Apesar da crescente pressão, os governantes Israelenses não mostram sinais de ceder ou retornar à negociação política. Yoav Gallant, ministro da Defesa de Israel, declarou recentemente que Israel deveria construir uma nova grande cidade na Cisjordânia ocupada, em parte para deslocar “a população de Israel para o leste”. Caso uma solução de dois estados ainda permaneça sequer uma possibilidade, movimentações como essa sobre o território atribuído pelo direito internacional para um futuro estado palestino eliminariam qualquer esperança. Enquanto isso, os palestinos estariam ainda mais confinados a uma série de acampamentos cercados em sua própria terra natal.

O cenário político em Israel não oferece muito alívio. O governo de Israel inclui ministros de extrema direita e até alguns abertamente fascistas. Gallant, por sua vez, é considerado uma figura política “tradicional” no país, uma demonstração gritante do quanto a política em Israel se afastou da lógica de diplomacia e negociação.

Assim como sua guerra em Gaza está lentamente se desenrolando em um fracasso militar, as políticas de Israel na Cisjordânia devem produzir ainda mais catástrofes no futuro.

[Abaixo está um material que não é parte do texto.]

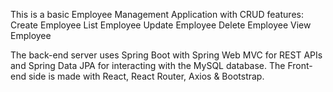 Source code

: This is a basic Employee Management Application with CRUD features:
Create Employee
List Employee
Update Employee
Delete Employee
View Employee

The back-end server uses Spring Boot with Spring Web MVC for REST APIs and Spring Data JPA for interacting with the MySQL database. The Front-end side is made with React, React Router, Axios & Bootstrap.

Israel continua a rejeitar as negociações com a Autoridade Palestina e com a Liga Árabe, que já oferece há mais de duas décadas a possibilidade de relações diplomáticas e econômicas plenas em troca de uma solução de dois estados.

Os EUA permitem que Israel continue cavando essa trincheira, a despeito do esmagador consenso internacional de que o país está infringindo as normas do direito internacional. O apoio indiscutível e a cobertura diplomática que Israel vem recebendo de sucessivos governos americanos, inclusive do atual governo Biden, permitem que um pequeno país desafie as normas internacionais e a opinião pública, à medida que mergulha em uma postura de paranoia e provocação semelhante à da Coreia do Norte.

Biden agora está naufragando nas pesquisas, embora pareça não acreditar nisso. Caso perca a próxima eleição após encorajar todas as piores tendências de Israel, ele será visto não só como o governante que entregou a presidência de volta a Donald Trump, mas também como um fracasso diplomático. Ele terá confinado uma superpotência em um relacionamento com um estado cliente que há muito tempo abandonou a diplomacia e o direito internacional em prol do apartheid, da guerra infinita, e do uso de força brutal, e até eliminacionista, para lidar com seus problemas.

O próprio Clausewitz alertou para as falhas desse tipo de proposta. “O objetivo político é a meta, a guerra é a forma de atingi-la, e os meios nunca podem ser avaliados separadamente dos seus propósitos”, escreveu. Para Israel, e os EUA ao seu lado, o futuro é uma guerra que continuará a ser travada sem nenhum objetivo claro.